*** Data for this exercise ***
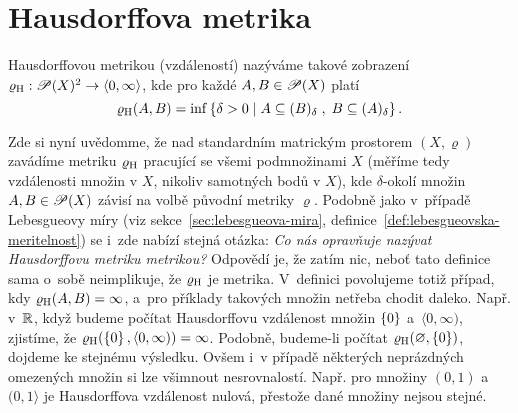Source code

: \section{Hausdorffova metrika}\label{sec:hausdorffova-metrika}

\begin{definition}\label{def:hausdorffova-metrika}
    Hausdorffovou metrikou (vzdáleností) nazýváme takové zobrazení $\varrho_\textup{H}:\mathscr{P}(X)^2 \rightarrow \langle0,\infty\rangle$, kde pro každé $A,B\in\mathscr{P}(X)$ platí
    \[\varrho_\textup{H}(A,B)=\inf\left\{\delta>0\;\middle|\;A\subseteq (B)_\delta\;,\;B\subseteq (A)_\delta\right\}.\]
\end{definition}
Zde si nyní uvědomme, že nad standardním matrickým prostorem $(X,\varrho)$ zavádíme metriku $\varrho_\textup{H}$ pracující se všemi podmnožinami $X$ (měříme tedy vzdálenosti množin v $X$, nikoliv samotných bodů v $X$), kde $\delta$-okolí množin $A,B\in\mathscr{P}(X)$ závisí na volbě původní metriky $\varrho$. Podobně jako v~případě Lebesgueovy míry (viz sekce~\ref{sec:lebesgueova-mira}, definice~\ref{def:lebesgueovska-meritelnost}) se i~zde nabízí stejná otázka: \emph{Co nás opravňuje nazývat Hausdorffovu metriku metrikou?} Odpovědí je, že zatím nic, neboť tato definice sama o~sobě neimplikuje, že $\varrho_\textup{H}$ je metrika. V~definici povolujeme totiž případ, kdy $\varrho_\textup{H}(A,B)=\infty$, a~pro příklady takových množin netřeba chodit daleko. Např. v~$\mathbb{R}$, když budeme počítat Hausdorffovu vzdálenost množin $\left\{0\right\}$ a~$\langle 0,\infty)$, zjistíme, že $\varrho_\textup{H}(\left\{0\right\},\langle 0,\infty))=\infty$. Podobně, budeme-li počítat $\varrho_\textup{H}(\varnothing,\left\{0\right\})$, dojdeme ke stejnému výsledku. Ovšem i~v případě některých neprázdných omezených množin si lze všimnout nesrovnalostí. Např. pro množiny $(0,1)$ a~$(0,1\rangle$ je Hausdorffova vzdálenost nulová, přestože dané množiny nejsou stejné.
***
Work to be completed -> Once the pictures are removed, output the entries above exactly as given.

Expected answer ->
Source code

: \section{Hausdorffova metrika}\label{sec:hausdorffova-metrika}

\begin{definition}\label{def:hausdorffova-metrika}
    Hausdorffovou metrikou (vzdáleností) nazýváme takové zobrazení $\varrho_\textup{H}:\mathscr{P}(X)^2 \rightarrow \langle0,\infty\rangle$, kde pro každé $A,B\in\mathscr{P}(X)$ platí
    \[\varrho_\textup{H}(A,B)=\inf\left\{\delta>0\;\middle|\;A\subseteq (B)_\delta\;,\;B\subseteq (A)_\delta\right\}.\]
\end{definition}
Zde si nyní uvědomme, že nad standardním matrickým prostorem $(X,\varrho)$ zavádíme metriku $\varrho_\textup{H}$ pracující se všemi podmnožinami $X$ (měříme tedy vzdálenosti množin v $X$, nikoliv samotných bodů v $X$), kde $\delta$-okolí množin $A,B\in\mathscr{P}(X)$ závisí na volbě původní metriky $\varrho$. Podobně jako v~případě Lebesgueovy míry (viz sekce~\ref{sec:lebesgueova-mira}, definice~\ref{def:lebesgueovska-meritelnost}) se i~zde nabízí stejná otázka: \emph{Co nás opravňuje nazývat Hausdorffovu metriku metrikou?} Odpovědí je, že zatím nic, neboť tato definice sama o~sobě neimplikuje, že $\varrho_\textup{H}$ je metrika. V~definici povolujeme totiž případ, kdy $\varrho_\textup{H}(A,B)=\infty$, a~pro příklady takových množin netřeba chodit daleko. Např. v~$\mathbb{R}$, když budeme počítat Hausdorffovu vzdálenost množin $\left\{0\right\}$ a~$\langle 0,\infty)$, zjistíme, že $\varrho_\textup{H}(\left\{0\right\},\langle 0,\infty))=\infty$. Podobně, budeme-li počítat $\varrho_\textup{H}(\varnothing,\left\{0\right\})$, dojdeme ke stejnému výsledku. Ovšem i~v případě některých neprázdných omezených množin si lze všimnout nesrovnalostí. Např. pro množiny $(0,1)$ a~$(0,1\rangle$ je Hausdorffova vzdálenost nulová, přestože dané množiny nejsou stejné.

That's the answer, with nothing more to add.